Body weight, BMI, body fat, AMPK, adiponectin, and leptin levels
	Week 0	Week 4	Week 8	Follow up
Body weight (kg)
BRBs	83.41 ± 10.39	82.65 ± 9.82*	82.90 ± 10.37	83.15 ± 10.09
Placebo	74.14 ± 8.47	73.90 ± 7.72	73.45 ± 7.49	73.83 ± 7.96
Body Fat (%)
BRBs	30.61 ± 5.88	30.33 ± 6.17	30.14 ± 6.16	30.17 ± 5.76
Placebo	32.34 ± 5.70	31.92 ± 6.53	32.59 ± 5.72	32.70 ± 5.87
BMI (kg/m²)
BRBs	29.47 ± 1.92	29.21 ± 1.97*	29.30 ± 2.06	29.41 ± 2.01
Placebo	28.46 ± 0.92	28.38 ± 0.99	28.23 ± 1.12	28.35 ± 1.06
AMPK (pg/dL)
BRBs	9142.50 ± 6734.93	9408.57 ± 5844.41	9694.09 ± 7408.22	9641.23 ± 6664.65
Adiponectin (µg/mL)
BRBs	459.33 ± 318.14	651.27 ± 546.30	2394.65 ± 1418.26*	2134.89 ± 1153.37*
Leptin (µg/mL)
BRBs	5055.98 ± 2969.55	4845.42 ± 2049.15	4704.60 ± 2689.98	4866.47 ± 3584.98
The results are expressed as mean ± SD.
*Difference between different times and week 0 within the same group, P < 0.05.
AMPK: adenosine monophosphate-activated protein kinase

Further, neither the BRB nor placebo groups had significant changes in blood lipid profile from their respective baselines at these time points (Supplemental Table 2). Insulin, Homeostatic Model Assessment for Insulin Resistance score (HOMA-IR, quantified as [FBG * insulin]/405), and hemoglobin A1c (HbA1C) did not significantly change from baseline in the BRB and placebo groups (Supplemental Table 3). However, FBG was significantly higher compared to baseline at week 4 and week 8 in the BRB group (p < 0.05, p < 0.01, respectively). Blood chemistry of subjects, reflected by glutamate oxaloacetate transaminase (GOT), glutamate pyruvate transaminase (GPT), blood urea nitrogen (BUN), creatinine, uric acid (UA), and creatinine phosphokinase (CPK), were not significantly different in either group across time points (Supplemental Table 3). Mineral content was reflected by sodium (Na), potassium (K), chloride (Cl), and calcium (Ca) levels. K levels were significantly higher at week 4 compared to baseline in the BRB group (p < 0.01) (Supplemental Table 4). Na was significantly lower at follow-up compared to baseline in the BRB group (p < 0.05).

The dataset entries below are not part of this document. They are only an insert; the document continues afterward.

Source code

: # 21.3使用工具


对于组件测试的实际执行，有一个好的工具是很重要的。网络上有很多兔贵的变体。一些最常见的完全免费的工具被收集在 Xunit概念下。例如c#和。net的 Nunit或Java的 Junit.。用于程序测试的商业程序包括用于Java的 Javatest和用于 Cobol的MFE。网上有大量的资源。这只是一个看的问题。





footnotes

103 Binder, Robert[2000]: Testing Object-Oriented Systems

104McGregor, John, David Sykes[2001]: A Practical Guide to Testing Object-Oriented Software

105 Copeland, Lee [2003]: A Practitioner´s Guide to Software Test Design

At week 4, those in the BRB group had a significantly lower rump circumference (RC) and triceps skin fold (TSF) (p < 0.05) compared to their week 0 measurements (Supplemental Table 5). At week 8, those in the BRB group had a significantly lower body fat percentage, RC, and mid-arm circumference (MAMC) compared to their week 0 measurements (p < 0.05). Aside from these differences, waist circumference (WC), RC, MAMC, and TSF were not significantly different within the two groups at various recording times. At week 4, DBP was significantly lower than the baseline in the BRB group (p < 0.05). While this difference resolved, SBP became significantly lower from baseline in the BRB group at follow-up (p < 0.05) (Supplemental Table 6).

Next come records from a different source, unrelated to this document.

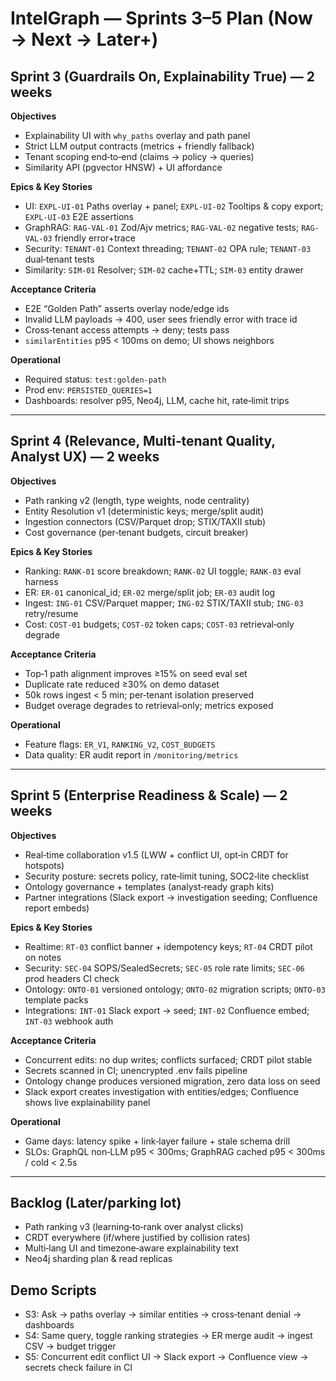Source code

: # IntelGraph — Sprints 3–5 Plan (Now → Next → Later+)

## Sprint 3 (Guardrails On, Explainability True) — 2 weeks

**Objectives**

- Explainability UI with `why_paths` overlay and path panel
- Strict LLM output contracts (metrics + friendly fallback)
- Tenant scoping end‑to‑end (claims → policy → queries)
- Similarity API (pgvector HNSW) + UI affordance

**Epics & Key Stories**

- UI: `EXPL-UI-01` Paths overlay + panel; `EXPL-UI-02` Tooltips & copy export; `EXPL-UI-03` E2E assertions
- GraphRAG: `RAG-VAL-01` Zod/Ajv metrics; `RAG-VAL-02` negative tests; `RAG-VAL-03` friendly error+trace
- Security: `TENANT-01` Context threading; `TENANT-02` OPA rule; `TENANT-03` dual‑tenant tests
- Similarity: `SIM-01` Resolver; `SIM-02` cache+TTL; `SIM-03` entity drawer

**Acceptance Criteria**

- E2E “Golden Path” asserts overlay node/edge ids
- Invalid LLM payloads → 400, user sees friendly error with trace id
- Cross‑tenant access attempts → deny; tests pass
- `similarEntities` p95 < 100ms on demo; UI shows neighbors

**Operational**

- Required status: `test:golden-path`
- Prod env: `PERSISTED_QUERIES=1`
- Dashboards: resolver p95, Neo4j, LLM, cache hit, rate‑limit trips

---

## Sprint 4 (Relevance, Multi‑tenant Quality, Analyst UX) — 2 weeks

**Objectives**

- Path ranking v2 (length, type weights, node centrality)
- Entity Resolution v1 (deterministic keys; merge/split audit)
- Ingestion connectors (CSV/Parquet drop; STIX/TAXII stub)
- Cost governance (per‑tenant budgets, circuit breaker)

**Epics & Key Stories**

- Ranking: `RANK-01` score breakdown; `RANK-02` UI toggle; `RANK-03` eval harness
- ER: `ER-01` canonical_id; `ER-02` merge/split job; `ER-03` audit log
- Ingest: `ING-01` CSV/Parquet mapper; `ING-02` STIX/TAXII stub; `ING-03` retry/resume
- Cost: `COST-01` budgets; `COST-02` token caps; `COST-03` retrieval‑only degrade

**Acceptance Criteria**

- Top‑1 path alignment improves ≥15% on seed eval set
- Duplicate rate reduced ≥30% on demo dataset
- 50k rows ingest < 5 min; per‑tenant isolation preserved
- Budget overage degrades to retrieval‑only; metrics exposed

**Operational**

- Feature flags: `ER_V1`, `RANKING_V2`, `COST_BUDGETS`
- Data quality: ER audit report in `/monitoring/metrics`

---

## Sprint 5 (Enterprise Readiness & Scale) — 2 weeks

**Objectives**

- Real‑time collaboration v1.5 (LWW + conflict UI, opt‑in CRDT for hotspots)
- Security posture: secrets policy, rate‑limit tuning, SOC2‑lite checklist
- Ontology governance + templates (analyst‑ready graph kits)
- Partner integrations (Slack export → investigation seeding; Confluence report embeds)

**Epics & Key Stories**

- Realtime: `RT-03` conflict banner + idempotency keys; `RT-04` CRDT pilot on notes
- Security: `SEC-04` SOPS/SealedSecrets; `SEC-05` role rate limits; `SEC-06` prod headers CI check
- Ontology: `ONTO-01` versioned ontology; `ONTO-02` migration scripts; `ONTO-03` template packs
- Integrations: `INT-01` Slack export → seed; `INT-02` Confluence embed; `INT-03` webhook auth

**Acceptance Criteria**

- Concurrent edits: no dup writes; conflicts surfaced; CRDT pilot stable
- Secrets scanned in CI; unencrypted .env fails pipeline
- Ontology change produces versioned migration, zero data loss on seed
- Slack export creates investigation with entities/edges; Confluence shows live explainability panel

**Operational**

- Game days: latency spike + link‑layer failure + stale schema drill
- SLOs: GraphQL non‑LLM p95 < 300ms; GraphRAG cached p95 < 300ms / cold < 2.5s

---

## Backlog (Later/parking lot)

- Path ranking v3 (learning‑to‑rank over analyst clicks)
- CRDT everywhere (if/where justified by collision rates)
- Multi‑lang UI and timezone‑aware explainability text
- Neo4j sharding plan & read replicas

## Demo Scripts

- S3: Ask → paths overlay → similar entities → cross‑tenant denial → dashboards
- S4: Same query, toggle ranking strategies → ER merge audit → ingest CSV → budget trigger
- S5: Concurrent edit conflict UI → Slack export → Confluence view → secrets check failure in CI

BRB extracts rescued H. Pylori-induced damages in cultured AGS cells

An MTT assay was performed on applying crude BRB extract to AGS cells and H. pylori to assess for protective effects of BRBs against H. pylori, with cell viability assessed at 24 hours (Fig. 3A). When H. pylori were added with no BRB extract or amoxicillin, cell viability decreased at 24 hours. However, when increasing concentrations of crude BRB extract were added to H. pylori and the AGS cells, cells were rescued. A similar effect was seen with the gelatin-treated crude extract. H. pylori adhesion was measured with varying doses of crude and gelatin-treated crude extracts. Increasing doses of crude and gelatin-treated crude extract reduced H. pylori adhesion (Fig. 3B).

Analysis was performed on proteins associated specifically with H. pylori. Western blot was performed to assess the expression of cytotoxin-associated protein A (CagA), associated with the induction of intestinal metaplasia and gastric adenocarcinoma²⁰. CagA expression was significantly reduced by both crude and gelatin-treated crude extract (Fig. 3C). Western blotting was also utilized to determine the expression of vacuolating cytotoxin A (VacA), another H. pylori product that modulates the function of immunologic cells and is associated with H. pylori colonization, peptic ulcer disease, and gastric adenocarcinoma²¹. VacA expression was

significantly decreased by crude extract and crude extract treated with gelatin (Fig. 3C). Lastly, interleukin-8 (IL-8) expression has been shown to be induced by H. pylori infection; the upregulation of IL-8 related to H. pylori is associated with gastritis and possibly gastric malignancies^22,23. When H. pylori was added to the AGS cell culture, IL-8 expression was significantly increased (Fig. 3D). Both extracts significantly decreased H. pylori-induced IL-8.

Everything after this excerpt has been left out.